# Provided data
Content starts

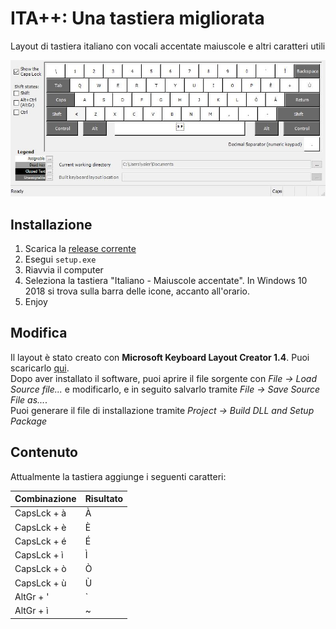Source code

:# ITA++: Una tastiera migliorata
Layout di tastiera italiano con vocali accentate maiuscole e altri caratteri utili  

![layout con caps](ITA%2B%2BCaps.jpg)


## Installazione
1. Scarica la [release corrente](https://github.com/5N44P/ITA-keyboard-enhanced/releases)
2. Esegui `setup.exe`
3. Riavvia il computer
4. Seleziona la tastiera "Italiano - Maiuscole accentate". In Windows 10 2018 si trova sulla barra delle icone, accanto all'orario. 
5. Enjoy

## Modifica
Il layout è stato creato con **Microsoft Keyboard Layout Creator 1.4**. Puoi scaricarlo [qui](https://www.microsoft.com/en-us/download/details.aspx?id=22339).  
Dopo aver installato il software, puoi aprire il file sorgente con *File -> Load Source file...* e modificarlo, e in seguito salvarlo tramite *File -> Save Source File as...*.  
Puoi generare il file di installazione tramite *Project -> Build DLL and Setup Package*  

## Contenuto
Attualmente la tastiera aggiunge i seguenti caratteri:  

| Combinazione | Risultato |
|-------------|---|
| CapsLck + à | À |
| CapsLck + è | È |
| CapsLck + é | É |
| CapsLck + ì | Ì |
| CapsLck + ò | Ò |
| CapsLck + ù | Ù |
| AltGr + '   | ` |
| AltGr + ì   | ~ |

Content ends

# Task to complete
Copy the records exactly, minus any pictures.

# Completed exercise
Source code

:# ITA++: Una tastiera migliorata
Layout di tastiera italiano con vocali accentate maiuscole e altri caratteri utili  

![layout con caps](ITA%2B%2BCaps.jpg)


## Installazione
1. Scarica la [release corrente](https://github.com/5N44P/ITA-keyboard-enhanced/releases)
2. Esegui `setup.exe`
3. Riavvia il computer
4. Seleziona la tastiera "Italiano - Maiuscole accentate". In Windows 10 2018 si trova sulla barra delle icone, accanto all'orario. 
5. Enjoy

## Modifica
Il layout è stato creato con **Microsoft Keyboard Layout Creator 1.4**. Puoi scaricarlo [qui](https://www.microsoft.com/en-us/download/details.aspx?id=22339).  
Dopo aver installato il software, puoi aprire il file sorgente con *File -> Load Source file...* e modificarlo, e in seguito salvarlo tramite *File -> Save Source File as...*.  
Puoi generare il file di installazione tramite *Project -> Build DLL and Setup Package*  

## Contenuto
Attualmente la tastiera aggiunge i seguenti caratteri:  

| Combinazione | Risultato |
|-------------|---|
| CapsLck + à | À |
| CapsLck + è | È |
| CapsLck + é | É |
| CapsLck + ì | Ì |
| CapsLck + ò | Ò |
| CapsLck + ù | Ù |
| AltGr + '   | ` |
| AltGr + ì   | ~ |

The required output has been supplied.